Exercise goal:
Nothing but a number belongs in the answer: how many lines of the records below contain the string "Common".

Excerpts from a dataset:
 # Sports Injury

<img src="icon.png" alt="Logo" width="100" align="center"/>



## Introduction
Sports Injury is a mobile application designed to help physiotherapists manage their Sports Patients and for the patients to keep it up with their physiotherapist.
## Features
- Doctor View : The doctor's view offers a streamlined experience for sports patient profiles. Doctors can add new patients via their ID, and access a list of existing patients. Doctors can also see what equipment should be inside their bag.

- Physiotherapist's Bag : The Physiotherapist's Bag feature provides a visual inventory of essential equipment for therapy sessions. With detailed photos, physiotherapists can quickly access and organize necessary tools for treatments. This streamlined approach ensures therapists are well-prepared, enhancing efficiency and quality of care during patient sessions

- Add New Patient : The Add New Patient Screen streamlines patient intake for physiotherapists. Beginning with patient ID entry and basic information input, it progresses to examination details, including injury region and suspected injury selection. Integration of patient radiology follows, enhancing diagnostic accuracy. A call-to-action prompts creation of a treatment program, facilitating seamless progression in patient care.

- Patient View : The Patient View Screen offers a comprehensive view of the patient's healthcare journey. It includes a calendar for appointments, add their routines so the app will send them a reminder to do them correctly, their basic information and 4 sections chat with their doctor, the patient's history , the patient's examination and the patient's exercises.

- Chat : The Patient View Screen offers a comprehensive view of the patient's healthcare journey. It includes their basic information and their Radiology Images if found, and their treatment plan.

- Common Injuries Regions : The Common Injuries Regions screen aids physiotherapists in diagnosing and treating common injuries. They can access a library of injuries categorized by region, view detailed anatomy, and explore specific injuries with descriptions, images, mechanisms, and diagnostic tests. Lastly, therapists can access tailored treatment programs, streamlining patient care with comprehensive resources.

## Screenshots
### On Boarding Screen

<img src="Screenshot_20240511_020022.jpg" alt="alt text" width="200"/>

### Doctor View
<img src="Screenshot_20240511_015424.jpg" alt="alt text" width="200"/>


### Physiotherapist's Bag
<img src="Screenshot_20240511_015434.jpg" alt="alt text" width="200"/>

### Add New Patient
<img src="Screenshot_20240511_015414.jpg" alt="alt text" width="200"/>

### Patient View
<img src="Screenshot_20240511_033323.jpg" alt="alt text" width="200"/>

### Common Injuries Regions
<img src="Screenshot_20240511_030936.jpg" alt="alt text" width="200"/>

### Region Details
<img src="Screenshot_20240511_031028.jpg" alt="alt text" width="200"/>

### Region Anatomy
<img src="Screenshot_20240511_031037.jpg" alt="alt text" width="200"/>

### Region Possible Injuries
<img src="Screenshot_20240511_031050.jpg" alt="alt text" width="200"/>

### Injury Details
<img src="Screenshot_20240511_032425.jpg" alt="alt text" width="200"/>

Output of the task:
2